A Catholic priest and a peace activist were arrested Thursday morning during a prayer vigil at a virtual fence communication tower under construction in Arizona. John Heid, 54, a Quaker with Christian Peacemaker Teams and Fr. Jerome Zawada, 72, a Franciscan priest, had gone to pray at the US-Mexico border where walls and virtual fences have caused the deaths of five thousand migrants. A Pima County Sheriff's deputy arrested both for trespass. The pair was taken into custody on the anniversary of the atomic bomb deployment on Nagasaki, Japan. They released the following statement:
On this, the 64th anniversary of the atomic bombing of Hiroshima, Japan, we call for an end to militarization in all its guises. An end to bombs, nuclear and conventional. An end to the use of Drones (unmanned aerial vehicles). An end to walls, fences and their virtual counterparts that divide us and promote fear of each other. An end to war without end.
This morning we vigil at the gates of Davis-Monthan Air Force Base, home of a Predator UAV unit which now flies missions around the clock in Iraq and Afghanistan armed with Hellfire missiles which have killed hundreds of unarmed civilians. We demand an end to the unilateral slaughter.

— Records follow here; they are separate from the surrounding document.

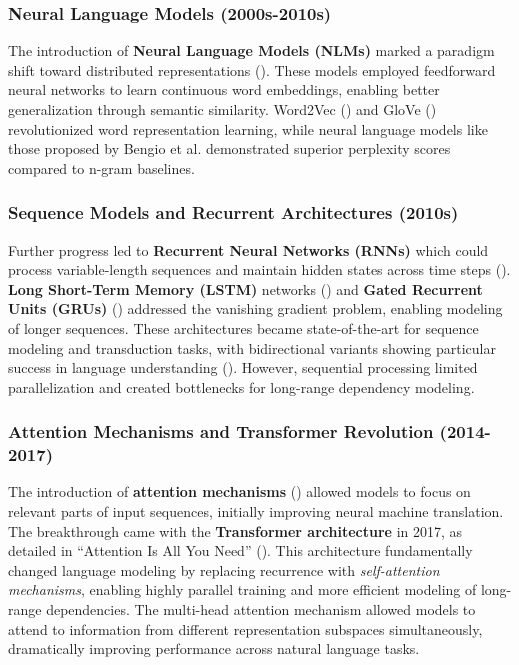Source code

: \subsubsection{Neural Language Models (2000s-2010s)}
The introduction of \textbf{Neural Language Models (NLMs)} marked a paradigm shift toward distributed representations (\citep{bengio2003neural}). These models employed feedforward neural networks to learn continuous word embeddings, enabling better generalization through semantic similarity. Word2Vec (\citep{mikolov2013word2vec}) and GloVe (\citep{pennington2014glove}) revolutionized word representation learning, while neural language models like those proposed by Bengio et al. demonstrated superior perplexity scores compared to n-gram baselines.

\subsubsection{Sequence Models and Recurrent Architectures (2010s)}
Further progress led to \textbf{Recurrent Neural Networks (RNNs)} which could process variable-length sequences and maintain hidden states across time steps (\citep{elman1990finding}). \textbf{Long Short-Term Memory (LSTM)} networks (\citep{hochreiter1997lstm}) and \textbf{Gated Recurrent Units (GRUs)} (\citep{cho2014gru}) addressed the vanishing gradient problem, enabling modeling of longer sequences. These architectures became state-of-the-art for sequence modeling and transduction tasks, with bidirectional variants showing particular success in language understanding (\citep{graves2005bidirectional}). However, sequential processing limited parallelization and created bottlenecks for long-range dependency modeling.

\subsubsection{Attention Mechanisms and Transformer Revolution (2014-2017)}
The introduction of \textbf{attention mechanisms} (\citep{bahdanau2014attention}) allowed models to focus on relevant parts of input sequences, initially improving neural machine translation. The breakthrough came with the \textbf{Transformer architecture} in 2017, as detailed in ``Attention Is All You Need'' (\citep{vaswani2017attention}). This architecture fundamentally changed language modeling by replacing recurrence with \textit{self-attention mechanisms}, enabling highly parallel training and more efficient modeling of long-range dependencies. The multi-head attention mechanism allowed models to attend to information from different representation subspaces simultaneously, dramatically improving performance across natural language tasks.

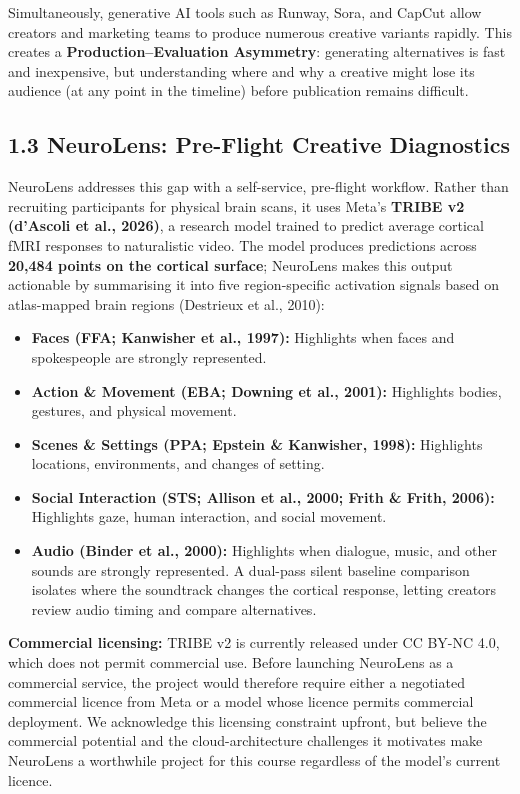 \documentclass[10pt,a4paper]{article}
\begin{document}
Simultaneously, generative AI tools such as Runway, Sora, and CapCut allow creators and marketing teams to produce numerous creative variants rapidly. This creates a \textbf{Production--Evaluation Asymmetry}: generating alternatives is fast and inexpensive, but understanding where and why a creative might lose its audience (at any point in the timeline) before publication remains difficult.

\subsection*{\textsf{1.3 NeuroLens: Pre-Flight Creative Diagnostics}}
NeuroLens addresses this gap with a self-service, pre-flight workflow. Rather than recruiting participants for physical brain scans, it uses Meta's \textbf{TRIBE v2 (d'Ascoli et al., 2026)}, a research model trained to predict average cortical fMRI responses to naturalistic video. The model produces predictions across \textbf{20,484 points on the cortical surface}; NeuroLens makes this output actionable by summarising it into five region-specific activation signals based on atlas-mapped brain regions (Destrieux et al., 2010):
\begin{itemize}
    \item \textbf{Faces (FFA; Kanwisher et al., 1997):} Highlights when faces and spokespeople are strongly represented.
    \item \textbf{Action \& Movement (EBA; Downing et al., 2001):} Highlights bodies, gestures, and physical movement.
    \item \textbf{Scenes \& Settings (PPA; Epstein \& Kanwisher, 1998):} Highlights locations, environments, and changes of setting.
    \item \textbf{Social Interaction (STS; Allison et al., 2000; Frith \& Frith, 2006):} Highlights gaze, human interaction, and social movement.
    \item \textbf{Audio (Binder et al., 2000):} Highlights when dialogue, music, and other sounds are strongly represented. A dual-pass silent baseline comparison isolates where the soundtrack changes the cortical response, letting creators review audio timing and compare alternatives.
\end{itemize}

\textbf{Commercial licensing:} TRIBE v2 is currently released under CC BY-NC 4.0, which does not permit commercial use. Before launching NeuroLens as a commercial service, the project would therefore require either a negotiated commercial licence from Meta or a model whose licence permits commercial deployment. We acknowledge this licensing constraint upfront, but believe the commercial potential and the cloud-architecture challenges it motivates make NeuroLens a worthwhile project for this course regardless of the model's current licence.
\end{document}
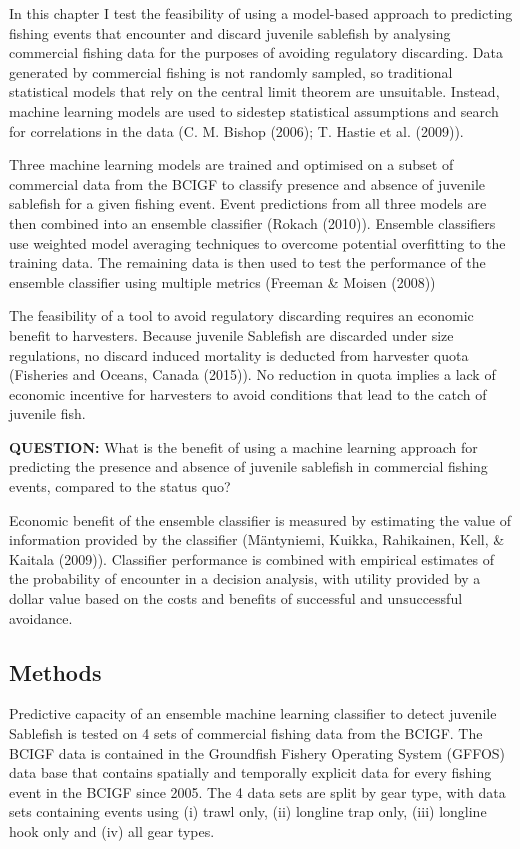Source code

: \documentclass[12pt,]{scrartcl}
\begin{document}
In this chapter I test the feasibility of using a model-based approach
to predicting fishing events that encounter and discard juvenile
sablefish by analysing commercial fishing data for the purposes of
avoiding regulatory discarding. Data generated by commercial fishing is
not randomly sampled, so traditional statistical models that rely on the
central limit theorem are unsuitable. Instead, machine learning models
are used to sidestep statistical assumptions and search for correlations
in the data (C. M. Bishop (2006); T. Hastie et al. (2009)).

Three machine learning models are trained and optimised on a subset of
commercial data from the BCIGF to classify presence and absence of
juvenile sablefish for a given fishing event. Event predictions from all
three models are then combined into an ensemble classifier (Rokach
(2010)). Ensemble classifiers use weighted model averaging techniques to
overcome potential overfitting to the training data. The remaining data
is then used to test the performance of the ensemble classifier using
multiple metrics (Freeman \& Moisen (2008))

The feasibility of a tool to avoid regulatory discarding requires an
economic benefit to harvesters. Because juvenile Sablefish are discarded
under size regulations, no discard induced mortality is deducted from
harvester quota (Fisheries and Oceans, Canada (2015)). No reduction in
quota implies a lack of economic incentive for harvesters to avoid
conditions that lead to the catch of juvenile fish.

\textbf{QUESTION:} What is the benefit of using a machine learning
approach for predicting the presence and absence of juvenile sablefish
in commercial fishing events, compared to the status quo?

Economic benefit of the ensemble classifier is measured by estimating
the value of information provided by the classifier (Mäntyniemi, Kuikka,
Rahikainen, Kell, \& Kaitala (2009)). Classifier performance is combined
with empirical estimates of the probability of encounter in a decision
analysis, with utility provided by a dollar value based on the costs and
benefits of successful and unsuccessful avoidance.

\subsection{Methods}\label{methods-3}

Predictive capacity of an ensemble machine learning classifier to detect
juvenile Sablefish is tested on 4 sets of commercial fishing data from
the BCIGF. The BCIGF data is contained in the Groundfish Fishery
Operating System (GFFOS) data base that contains spatially and
temporally explicit data for every fishing event in the BCIGF since
2005. The 4 data sets are split by gear type, with data sets containing
events using (i) trawl only, (ii) longline trap only, (iii) longline
hook only and (iv) all gear types.
\end{document}
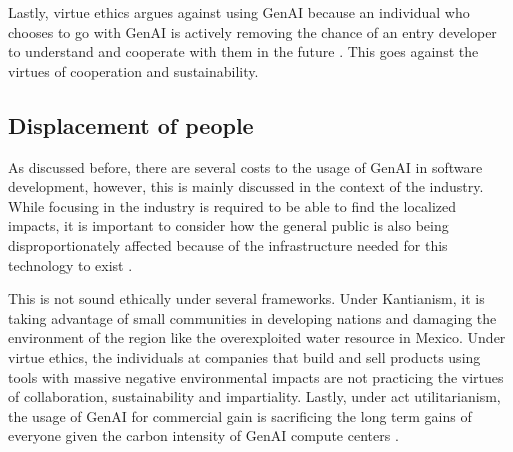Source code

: Lastly, virtue ethics argues against using GenAI because an individual who chooses to go with GenAI is actively removing the chance of an entry developer to understand and cooperate with them in the future \cite{stack-overflow-junior-shortage}. This goes against the virtues of cooperation and sustainability.

\subsection{Displacement of people}
As discussed before, there are several costs to the usage of GenAI in software development, however, this is mainly discussed in the context of the industry. While focusing in the industry is required to be able to find the localized impacts, it is important to consider how the general public is also being disproportionately affected because of the infrastructure needed for this technology to exist \cite{people-displacement}.

This is not sound ethically under several frameworks. Under Kantianism, it is taking advantage of small communities in developing nations and damaging the environment of the region like the overexploited water resource in Mexico. Under virtue ethics, the individuals at companies that build and sell products using tools with massive negative environmental impacts are not practicing the virtues of collaboration, sustainability and impartiality. Lastly, under act utilitarianism, the usage of GenAI for commercial gain is sacrificing the long term gains of everyone given the carbon intensity of GenAI compute centers \cite{electricity-use}.
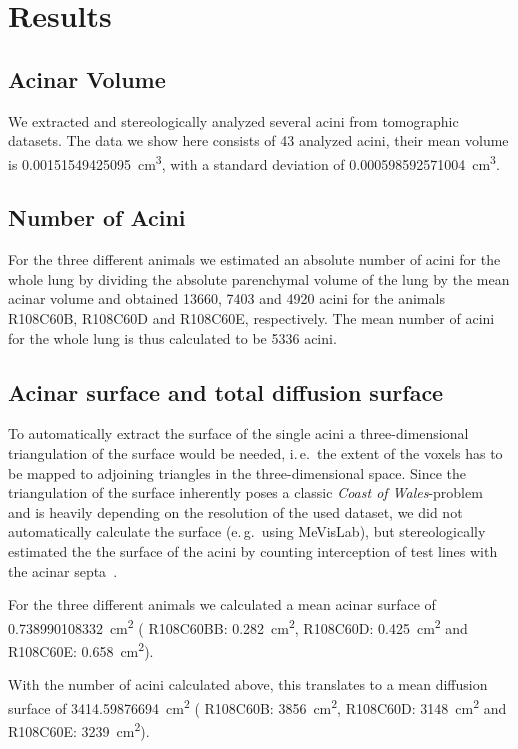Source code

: \documentclass[twoside,paper=a4,abstract=true,english,DIV=calc]{scrartcl}
\newcommand{\ie}{i.\,e.\ }
\newcommand{\eg}{e.\,g.\ }
\newcommand{\numberofacini}{43}
\newcommand{\meantotalnumberofacini}{5336}
\newcommand{\meanacinarvolume}{0.00151549425095} %
\newcommand{\std}{0.000598592571004} %
\newcommand{\acinarsurface}{0.738990108332} %
\newcommand{\meanairspacesurface}{3414.59876694} %
\begin{document}
\section{Results}
\label{sec:results}
\subsection{Acinar Volume}
We extracted and stereologically analyzed several acini from tomographic datasets.
The data we show here consists of \numberofacini\xspace analyzed acini, their mean volume is \SI{\meanacinarvolume}{\centi\metre\cubed}, with a standard deviation of \SI{\std}{\centi\metre\cubed}.

\subsection{Number of Acini}
For the three different animals we estimated an absolute number of acini for the whole lung by dividing the absolute parenchymal volume of the lung by the mean acinar volume and obtained 13660, 7403 and 4920 acini for the animals R108C60B, R108C60D and R108C60E, respectively.
The mean number of acini for the whole lung is thus calculated to be \meantotalnumberofacini\xspace acini.

\subsection{Acinar surface and total diffusion surface}
To automatically extract the surface of the single acini a three-dimensional triangulation of the surface would be needed, \ie the extent of the voxels has to be mapped to adjoining triangles in the three-dimensional space.
Since the triangulation of the surface inherently poses a classic \emph{Coast of Wales}-problem~\cite{Mandelbrot1967a} and is heavily depending on the resolution of the used dataset, we did not automatically calculate the surface (\eg using MeVisLab), but stereologically estimated the the surface of the acini by counting interception of test lines with the acinar septa~\cite{Hsia2010}.

For the three different animals we calculated a mean acinar surface of \SI{\acinarsurface}{\centi\metre\squared} (
R108C60BB: \SI{0.282}{\centi\metre\squared},
R108C60D: \SI{0.425}{\centi\metre\squared} and
R108C60E: \SI{0.658}{\centi\metre\squared}).

With the number of acini calculated above, this translates to a mean diffusion surface of \SI{\meanairspacesurface}{\centi\metre\squared} (
R108C60B: \SI{3856}{\centi\metre\squared},
R108C60D: \SI{3148}{\centi\metre\squared} and
R108C60E: \SI{3239}{\centi\metre\squared}).
\end{document}
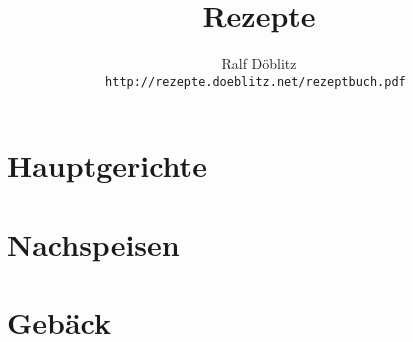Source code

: \documentclass[12pt,a4paper]{book}
\begin{document}
\title{\bfseries\Huge Rezepte}
\author{
  Ralf Döblitz\\[1cm]
  \tt{http://rezepte.doeblitz.net/rezeptbuch.pdf}
}
\maketitle
\tableofcontents

\chapter{Hauptgerichte}


\chapter{Nachspeisen}


\chapter{Gebäck}






\appendix

\printindex[recipe]

\printindex[ingredient]
\end{document}
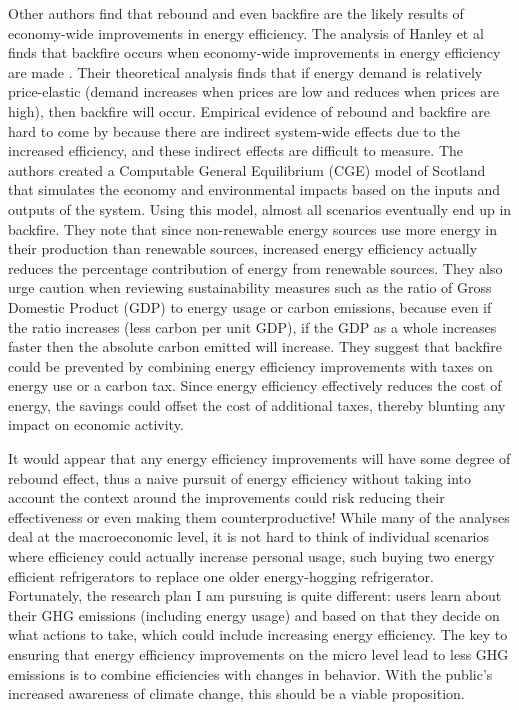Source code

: Other authors find that rebound and even backfire are the likely results of economy-wide improvements in energy efficiency. The analysis of Hanley et al finds that backfire occurs when economy-wide improvements in energy efficiency are made \cite{Hanley2008Do-increases-in}. Their theoretical analysis finds that if energy demand is relatively price-elastic (demand increases when prices are low and reduces when prices are high), then backfire will occur. Empirical evidence of rebound and backfire are hard to come by because there are indirect system-wide effects due to the increased efficiency, and these indirect effects are difficult to measure. The authors created a Computable General Equilibrium (CGE) model of Scotland that simulates the economy and environmental impacts based on the inputs and outputs of the system. Using this model, almost all scenarios eventually end up in backfire. They note that since non-renewable energy sources use more energy in their production than renewable sources, increased energy efficiency actually reduces the percentage contribution of energy from renewable sources. They also urge caution when reviewing sustainability measures such as the ratio of Gross Domestic Product (GDP) to energy usage or carbon emissions, because even if the ratio increases (less carbon per unit GDP), if the GDP as a whole increases faster then the absolute carbon emitted will increase. They suggest that backfire could be prevented by combining energy efficiency improvements with taxes on energy use or a carbon tax. Since energy efficiency effectively reduces the cost of energy, the savings could offset the cost of additional taxes, thereby blunting any impact on economic activity.

It would appear that any energy efficiency improvements will have some degree of rebound effect, thus a naive pursuit of energy efficiency without taking into account the context around the improvements could risk reducing their effectiveness or even making them counterproductive! While many of the analyses deal at the macroeconomic level, it is not hard to think of individual scenarios where efficiency could actually increase personal usage, such buying two energy efficient refrigerators to replace one older energy-hogging refrigerator. Fortunately, the research plan I am pursuing is quite different: users learn about their GHG emissions (including energy usage) and based on that they decide on what actions to take, which could include increasing energy efficiency. The key to ensuring that energy efficiency improvements on the micro level lead to less GHG emissions is to combine efficiencies with changes in behavior. With the public's increased awareness of climate change, this should be a viable proposition.

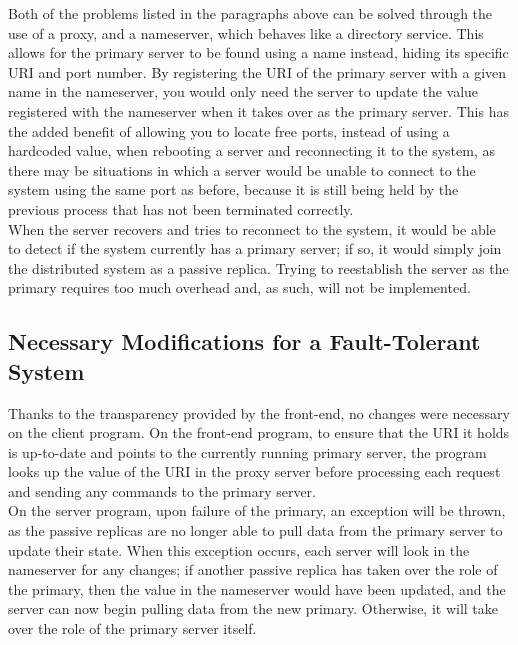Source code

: \documentclass[11pt]{article}
\begin{document}
Both of the problems listed in the paragraphs above can be solved through the 
use of a proxy, and a nameserver, which behaves like a directory service. This 
allows for the primary server to be found using a name instead, hiding 
its specific URI and port number. By registering the URI of the primary 
server with a given name in the nameserver, you would only need the server to 
update the value registered with the nameserver when it takes over as the 
primary server. This has the added benefit of allowing you to locate free 
ports, instead of using a hardcoded value, when rebooting a server and 
reconnecting it to the system, as there may be situations in which a server 
would be unable to connect to the system using the same port as before, because 
it is still being held by the previous process that has not been terminated 
correctly.\\ 

When the server recovers and tries to reconnect to the system, it would be able 
to detect if the system currently has a primary server; if so, it would 
simply join the distributed system as a passive replica. Trying to reestablish 
the server as the primary requires too much overhead and, as such, will not be 
implemented.

\subsection*{Necessary Modifications for a Fault-Tolerant System}
Thanks to the transparency provided by the front-end, no changes were necessary 
on the client program. On the front-end program, to ensure that the URI it 
holds is up-to-date and points to the currently running primary server, the 
program looks up the value of the URI in the proxy server before processing 
each request and sending any commands to the primary server.\\

On the server program, upon failure of the primary, an exception will be 
thrown, as the passive replicas are no longer able to pull data from the 
primary server to update their state. When this exception occurs, each server 
will look in the nameserver for any changes; if another passive replica has 
taken over the role of the primary, then the value in the nameserver would have 
been updated, and the server can now begin pulling data from the new primary. 
Otherwise, it will take over the role of the primary server itself.\\
\end{document}
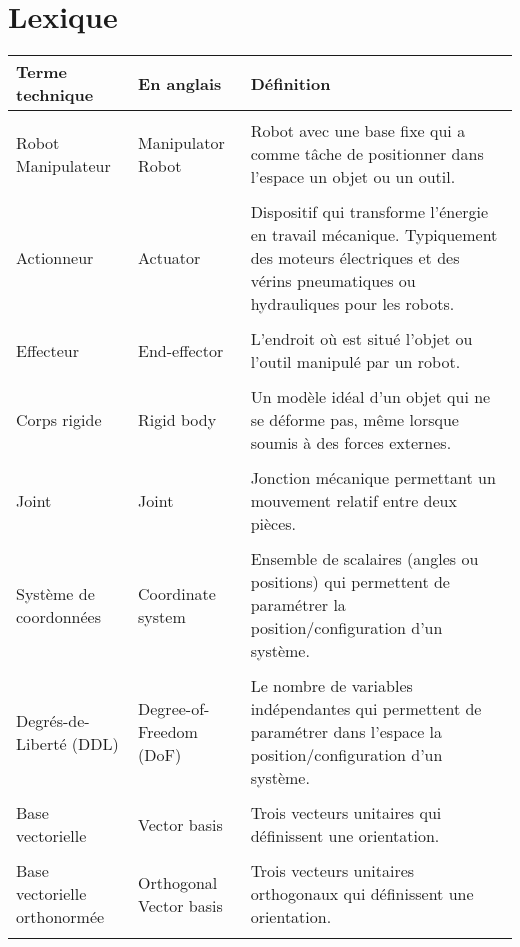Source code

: ﻿\newpage

\section{Lexique}

\begin{center}
	\begin{tabular}{  p{3.5cm} p{3.5cm} p{7cm} }
		\hline
		\textbf{Terme technique} & \textbf{En anglais} & \textbf{Définition} \\ \hline\hline \\
		Robot Manipulateur &  Manipulator Robot &
		Robot avec une base fixe qui a comme tâche de positionner dans l'espace un objet ou un outil.
		\\  &  \\
		Actionneur &  Actuator &
		Dispositif qui transforme l'énergie en travail mécanique. Typiquement des moteurs électriques et des vérins pneumatiques ou hydrauliques pour les robots.
		\\  &  \\
		Effecteur  & End-effector &
		L'endroit où est situé l'objet ou l'outil manipulé par un robot.
		\\   &  \\
		Corps rigide & Rigid body &
		Un modèle idéal d'un objet qui ne se déforme pas, même lorsque soumis à des forces externes.
		\\   &  \\
		Joint & Joint &
		Jonction mécanique permettant un mouvement relatif entre deux pièces.
		\\  &  \\
		Système de coordonnées &  Coordinate system &
		Ensemble de scalaires (angles ou positions) qui permettent de paramétrer la position/configuration d'un système.
		\\  &  \\
		Degrés-de-Liberté (DDL) & Degree-of-Freedom (DoF) &
		Le nombre de variables indépendantes qui permettent de paramétrer dans l'espace la position/configuration d'un système.
		\\  &  \\
		Base vectorielle  & Vector basis &
		Trois vecteurs unitaires qui définissent une orientation.
		\\  &  \\
		Base vectorielle orthonormée & Orthogonal Vector basis &
		Trois vecteurs unitaires orthogonaux qui définissent une orientation.
		\\  &  \\

\end{tabular}
\end{center}
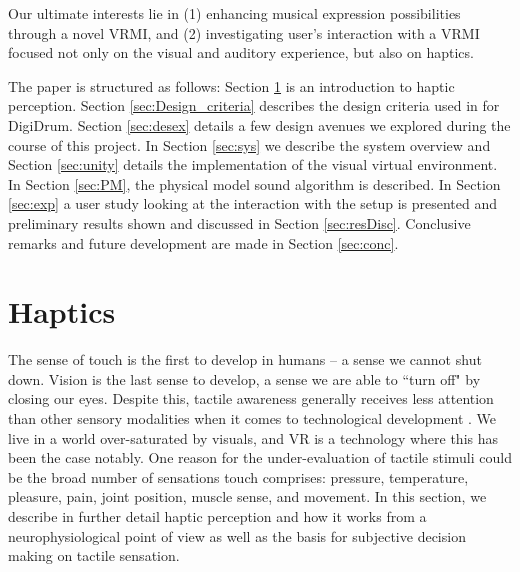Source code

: \documentclass{article}
\begin{document}
Our ultimate interests lie in (1) enhancing musical expression possibilities through a novel VRMI, and (2) investigating user's interaction with a VRMI focused not only on the visual and auditory experience, but also on haptics.


The paper is structured as follows: 
Section \ref{sec:haptics} is an introduction to haptic perception. Section \ref{sec:Design_criteria} describes the design criteria used in for DigiDrum. Section \ref{sec:desex} details a few design avenues we explored during the course of this project. In Section \ref{sec:sys} we describe the system overview and Section \ref{sec:unity} details the implementation of the visual virtual environment. In Section \ref{sec:PM}, the physical model sound algorithm is described. 
In Section \ref{sec:exp} a user study looking at the interaction with the setup is presented and preliminary results shown and discussed in Section \ref{sec:resDisc}. Conclusive remarks and future development are made in Section \ref{sec:conc}.


\section{Haptics}\label{sec:haptics}
The sense of touch is the first to develop in humans -- a sense we cannot shut down. Vision is the last sense to develop, a sense we are able to ``turn off" \cite{Barnett1972} by closing our eyes. Despite this, tactile awareness generally receives less attention than other sensory modalities when it comes to technological development \cite{Gallace2012}. We live in a world over-saturated by visuals, and VR is a technology where this has been the case notably. One reason for the under-evaluation of tactile stimuli could be the broad number of sensations touch comprises: pressure, temperature, pleasure, pain, joint position, muscle sense, and movement. %
In this section, we describe in further detail haptic perception and how it works from a neurophysiological point of view as well as the basis for subjective decision making on tactile sensation.
\end{document}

This afternoon we vigil at a communication tower, "Tucson-1" (virtual fence) construction sight. Fences and walls, solid and virtual, have funneled people in migration deeper into the harsh, dangerous terrain of the Sonoran desert, resulting in more than 5,000 deaths since 1994.
These three - bombs, drones and fences/walls - are lethal weapons directed specifically at noncombatants. Cities like Hiroshima, villages in Iraq and Afghanistan and the U.S.-Mexico borderland have been deliberately targeted and violated. These are crimes against humanity. A betrayal of civility. In spiritual terms, a sin.
Today we pray without ceasing for a world without weapons and fences. We pray for peace, for justice, for unity which makes walls and war obsolete.